The effect of interest rates on their results

Juan Roig has found in recent years a new and lucrative source of income for Mercadona that goes beyond the sale of products in its stores: the management of your treasury He reported 180 million euros in 2024, 13% of its total benefits.

The context. The increase in interest rates has turned the Mercadona Treasury into a machine to generate benefits, going from contributing only 5 million in 2022 (0.7% of the benefit) to 180 million in 2024 (13% of the benefit).

This phenomenon is directly related to the supermarket business model, where customers pay at the time of purchase, generating surpluses of liquidity that can be deposited in banking entities.

  • Simpler: Mercadona charges its customers instantly but pays its suppliers to installs, allowing you to accumulate billions in the bank generating interest.

In figures. Mercadona closed 2024 with benefits of 1,384 million euros37% more than in 2023, with 5,692 million in cash and liquid assets equivalent to the end of the year.

  • The financial result has multiplied by 36 in three years: 5 million in 2022 to 180 million in 2024.
  • The total turnover reached 38,800 million, 9% more than in 2023.
Annual Mercadona benefit
Annual Mercadona benefit

What has happened. He End of the negative types cycle in 2022 It was a turning point in the financial management of the Valencian company. Although the Euribor ranged between 3.7% and 2.4% for 2024, Mercadona was improving its financial margin through more efficient management.

Roig’s company has increased its financial benefits even when interest rates have shown a downward trend. That demonstrates active management.

Between bambalins. This improvement in financial income coincides with the culmination of the process of transformation of its supermarkets. Mercadona invested 419 million in 2024 to adapt stores to Efficient model “Store 8” (Diaphanous spaces, prepared dishes section, term and acoustic insulation …), 231 million less than in 2023.

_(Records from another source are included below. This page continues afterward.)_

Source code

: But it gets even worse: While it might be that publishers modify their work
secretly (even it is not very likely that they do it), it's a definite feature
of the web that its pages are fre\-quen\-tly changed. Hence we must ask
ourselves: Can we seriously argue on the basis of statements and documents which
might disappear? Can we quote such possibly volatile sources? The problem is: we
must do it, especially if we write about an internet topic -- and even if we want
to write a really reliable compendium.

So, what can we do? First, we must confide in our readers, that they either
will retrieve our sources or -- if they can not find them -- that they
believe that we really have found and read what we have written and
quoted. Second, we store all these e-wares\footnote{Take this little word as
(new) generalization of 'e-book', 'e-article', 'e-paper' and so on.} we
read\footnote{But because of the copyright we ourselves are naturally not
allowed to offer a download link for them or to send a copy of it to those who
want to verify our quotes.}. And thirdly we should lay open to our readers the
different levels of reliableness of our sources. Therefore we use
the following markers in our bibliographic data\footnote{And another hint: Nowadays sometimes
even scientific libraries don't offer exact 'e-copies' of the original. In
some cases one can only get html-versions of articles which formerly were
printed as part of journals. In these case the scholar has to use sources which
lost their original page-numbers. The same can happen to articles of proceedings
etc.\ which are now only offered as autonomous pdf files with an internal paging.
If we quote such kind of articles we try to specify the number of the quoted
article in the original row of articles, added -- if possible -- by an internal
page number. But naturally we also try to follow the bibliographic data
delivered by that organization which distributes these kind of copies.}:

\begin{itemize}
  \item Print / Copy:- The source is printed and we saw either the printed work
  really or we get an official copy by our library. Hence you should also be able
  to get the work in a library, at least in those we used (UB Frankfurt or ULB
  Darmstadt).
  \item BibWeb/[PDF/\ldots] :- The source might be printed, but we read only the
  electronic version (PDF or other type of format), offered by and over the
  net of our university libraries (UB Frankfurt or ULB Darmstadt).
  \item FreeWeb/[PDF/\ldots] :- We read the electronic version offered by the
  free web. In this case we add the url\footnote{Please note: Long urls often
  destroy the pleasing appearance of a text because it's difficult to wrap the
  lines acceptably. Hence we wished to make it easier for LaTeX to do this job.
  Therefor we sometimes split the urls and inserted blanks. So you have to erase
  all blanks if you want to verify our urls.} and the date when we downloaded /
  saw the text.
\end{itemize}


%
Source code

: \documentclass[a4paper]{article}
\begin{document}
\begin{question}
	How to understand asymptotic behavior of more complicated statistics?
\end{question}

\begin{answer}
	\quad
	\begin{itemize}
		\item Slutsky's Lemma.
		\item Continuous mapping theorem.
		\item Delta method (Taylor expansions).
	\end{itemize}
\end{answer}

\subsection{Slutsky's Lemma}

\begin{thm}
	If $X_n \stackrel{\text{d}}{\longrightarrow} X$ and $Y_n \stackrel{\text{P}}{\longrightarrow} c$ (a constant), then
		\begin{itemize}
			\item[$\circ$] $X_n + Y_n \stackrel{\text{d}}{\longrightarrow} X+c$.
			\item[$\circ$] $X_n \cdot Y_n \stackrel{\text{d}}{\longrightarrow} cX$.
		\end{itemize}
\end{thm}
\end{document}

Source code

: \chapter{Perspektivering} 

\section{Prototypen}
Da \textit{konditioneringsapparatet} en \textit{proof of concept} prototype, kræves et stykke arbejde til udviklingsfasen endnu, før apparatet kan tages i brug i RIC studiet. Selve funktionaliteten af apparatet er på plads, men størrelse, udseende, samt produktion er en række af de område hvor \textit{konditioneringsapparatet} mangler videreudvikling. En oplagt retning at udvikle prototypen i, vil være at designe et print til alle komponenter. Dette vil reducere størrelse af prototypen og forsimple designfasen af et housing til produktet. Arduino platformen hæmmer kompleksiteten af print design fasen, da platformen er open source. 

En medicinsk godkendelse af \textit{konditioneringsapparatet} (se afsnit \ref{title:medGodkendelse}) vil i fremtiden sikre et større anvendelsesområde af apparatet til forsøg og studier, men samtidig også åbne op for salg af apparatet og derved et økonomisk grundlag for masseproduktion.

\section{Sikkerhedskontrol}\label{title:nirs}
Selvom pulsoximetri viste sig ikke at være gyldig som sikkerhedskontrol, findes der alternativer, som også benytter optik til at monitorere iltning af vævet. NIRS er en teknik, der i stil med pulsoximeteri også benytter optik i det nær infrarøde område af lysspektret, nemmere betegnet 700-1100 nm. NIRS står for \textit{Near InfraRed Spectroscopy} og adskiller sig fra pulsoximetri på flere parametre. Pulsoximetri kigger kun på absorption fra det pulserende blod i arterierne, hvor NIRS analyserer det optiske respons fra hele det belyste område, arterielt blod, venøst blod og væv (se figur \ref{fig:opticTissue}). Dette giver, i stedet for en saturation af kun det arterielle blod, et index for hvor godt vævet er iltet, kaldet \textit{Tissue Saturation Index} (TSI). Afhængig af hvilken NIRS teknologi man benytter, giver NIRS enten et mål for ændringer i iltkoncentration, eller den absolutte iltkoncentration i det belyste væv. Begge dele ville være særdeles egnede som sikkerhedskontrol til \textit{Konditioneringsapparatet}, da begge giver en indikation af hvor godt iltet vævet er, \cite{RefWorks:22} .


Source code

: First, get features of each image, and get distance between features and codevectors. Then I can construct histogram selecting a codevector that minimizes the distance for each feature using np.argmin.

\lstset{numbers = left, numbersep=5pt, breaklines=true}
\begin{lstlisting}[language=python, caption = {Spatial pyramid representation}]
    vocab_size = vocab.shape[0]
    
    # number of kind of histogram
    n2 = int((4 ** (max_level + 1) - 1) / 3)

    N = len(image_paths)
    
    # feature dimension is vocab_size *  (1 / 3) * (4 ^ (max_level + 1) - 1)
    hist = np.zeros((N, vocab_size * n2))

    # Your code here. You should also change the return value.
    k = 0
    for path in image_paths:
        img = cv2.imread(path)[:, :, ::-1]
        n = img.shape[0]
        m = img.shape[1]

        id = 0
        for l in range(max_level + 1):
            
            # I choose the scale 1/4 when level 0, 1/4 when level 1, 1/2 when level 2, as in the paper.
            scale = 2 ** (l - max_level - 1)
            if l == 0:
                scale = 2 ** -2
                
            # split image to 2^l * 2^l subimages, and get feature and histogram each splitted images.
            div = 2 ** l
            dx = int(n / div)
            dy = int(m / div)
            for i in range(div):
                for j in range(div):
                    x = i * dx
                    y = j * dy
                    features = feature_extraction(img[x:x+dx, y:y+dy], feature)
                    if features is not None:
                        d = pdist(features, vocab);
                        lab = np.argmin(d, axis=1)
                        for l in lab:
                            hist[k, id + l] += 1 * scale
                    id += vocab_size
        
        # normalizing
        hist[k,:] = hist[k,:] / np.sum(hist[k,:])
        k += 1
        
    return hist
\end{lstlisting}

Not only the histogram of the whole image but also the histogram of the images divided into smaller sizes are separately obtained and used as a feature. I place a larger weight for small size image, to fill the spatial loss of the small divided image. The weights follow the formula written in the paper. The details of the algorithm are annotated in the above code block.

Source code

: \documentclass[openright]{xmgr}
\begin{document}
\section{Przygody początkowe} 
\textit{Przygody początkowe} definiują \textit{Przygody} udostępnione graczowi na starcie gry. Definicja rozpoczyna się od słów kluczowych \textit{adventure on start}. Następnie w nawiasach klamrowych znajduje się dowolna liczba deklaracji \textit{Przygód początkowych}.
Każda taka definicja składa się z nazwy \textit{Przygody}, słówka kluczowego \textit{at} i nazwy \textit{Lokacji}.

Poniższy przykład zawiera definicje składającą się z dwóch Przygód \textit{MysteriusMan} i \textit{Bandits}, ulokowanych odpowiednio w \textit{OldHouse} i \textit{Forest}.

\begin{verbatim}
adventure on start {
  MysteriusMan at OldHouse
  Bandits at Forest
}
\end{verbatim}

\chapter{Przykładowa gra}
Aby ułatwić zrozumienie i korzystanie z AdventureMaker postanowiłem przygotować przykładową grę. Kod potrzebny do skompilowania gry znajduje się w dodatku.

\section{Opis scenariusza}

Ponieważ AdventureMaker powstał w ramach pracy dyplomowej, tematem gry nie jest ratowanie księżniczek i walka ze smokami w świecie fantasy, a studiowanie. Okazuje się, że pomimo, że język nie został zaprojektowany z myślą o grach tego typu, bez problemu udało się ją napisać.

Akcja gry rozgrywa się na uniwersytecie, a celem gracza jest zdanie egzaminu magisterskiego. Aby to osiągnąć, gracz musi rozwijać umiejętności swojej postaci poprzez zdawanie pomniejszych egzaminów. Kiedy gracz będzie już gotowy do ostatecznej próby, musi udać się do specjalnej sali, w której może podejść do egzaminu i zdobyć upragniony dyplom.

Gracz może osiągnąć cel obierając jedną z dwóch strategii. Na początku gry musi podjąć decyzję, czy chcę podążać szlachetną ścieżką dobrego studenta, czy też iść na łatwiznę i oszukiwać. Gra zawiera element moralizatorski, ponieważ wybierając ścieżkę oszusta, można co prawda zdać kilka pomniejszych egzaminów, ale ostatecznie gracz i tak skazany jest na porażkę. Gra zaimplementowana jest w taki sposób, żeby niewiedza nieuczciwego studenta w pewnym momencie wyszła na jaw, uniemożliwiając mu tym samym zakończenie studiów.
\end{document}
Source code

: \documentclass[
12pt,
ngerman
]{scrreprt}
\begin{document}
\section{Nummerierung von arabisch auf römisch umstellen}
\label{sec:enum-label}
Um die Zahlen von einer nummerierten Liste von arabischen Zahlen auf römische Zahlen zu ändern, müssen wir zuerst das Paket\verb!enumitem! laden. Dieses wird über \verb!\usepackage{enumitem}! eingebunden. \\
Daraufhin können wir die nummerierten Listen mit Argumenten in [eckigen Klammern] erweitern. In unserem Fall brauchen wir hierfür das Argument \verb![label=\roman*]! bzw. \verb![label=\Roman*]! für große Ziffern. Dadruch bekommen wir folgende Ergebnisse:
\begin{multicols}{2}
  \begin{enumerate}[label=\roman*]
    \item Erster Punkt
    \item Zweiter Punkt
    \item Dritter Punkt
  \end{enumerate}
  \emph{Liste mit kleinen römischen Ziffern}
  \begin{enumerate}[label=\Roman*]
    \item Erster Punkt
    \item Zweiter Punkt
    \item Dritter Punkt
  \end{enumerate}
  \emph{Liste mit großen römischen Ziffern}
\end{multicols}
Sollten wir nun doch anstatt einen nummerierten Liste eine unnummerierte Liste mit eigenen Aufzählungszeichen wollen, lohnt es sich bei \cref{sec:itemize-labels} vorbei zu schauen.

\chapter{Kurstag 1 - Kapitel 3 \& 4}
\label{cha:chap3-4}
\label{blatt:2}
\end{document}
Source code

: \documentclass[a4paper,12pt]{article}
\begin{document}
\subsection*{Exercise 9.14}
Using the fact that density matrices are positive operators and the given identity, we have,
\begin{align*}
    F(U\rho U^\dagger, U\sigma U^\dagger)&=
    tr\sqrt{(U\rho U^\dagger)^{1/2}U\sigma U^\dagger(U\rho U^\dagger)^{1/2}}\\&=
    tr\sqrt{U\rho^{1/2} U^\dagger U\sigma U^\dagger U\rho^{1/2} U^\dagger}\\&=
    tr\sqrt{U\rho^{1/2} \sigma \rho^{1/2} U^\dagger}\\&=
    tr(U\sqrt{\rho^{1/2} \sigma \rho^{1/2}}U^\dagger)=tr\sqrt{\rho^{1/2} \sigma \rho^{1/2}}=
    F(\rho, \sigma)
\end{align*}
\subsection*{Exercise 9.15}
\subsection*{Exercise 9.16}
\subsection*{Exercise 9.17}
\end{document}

The combination of savings in investments (231 million) and the improvement of the financial margin (additional 92 million compared to 2023) explains much of the increase in the benefit.

Deepen. The Phenomenon of Mercadona is an example of a trend among large retail companies with a lot of cash generation: diversification towards financial activities taking advantage of their liquidity surpluses. This “hidden bank” within the supermarket company has become an extra competitive advantage against chains with lower financial muscle.

By 2025, Mercadona provides for a more moderate growth in sales (3.5%, up to 40,100 million) and a consolidation of the benefit. If we read the latter between the lines we can intuit that they anticipate a lower interest rates scenario in the future.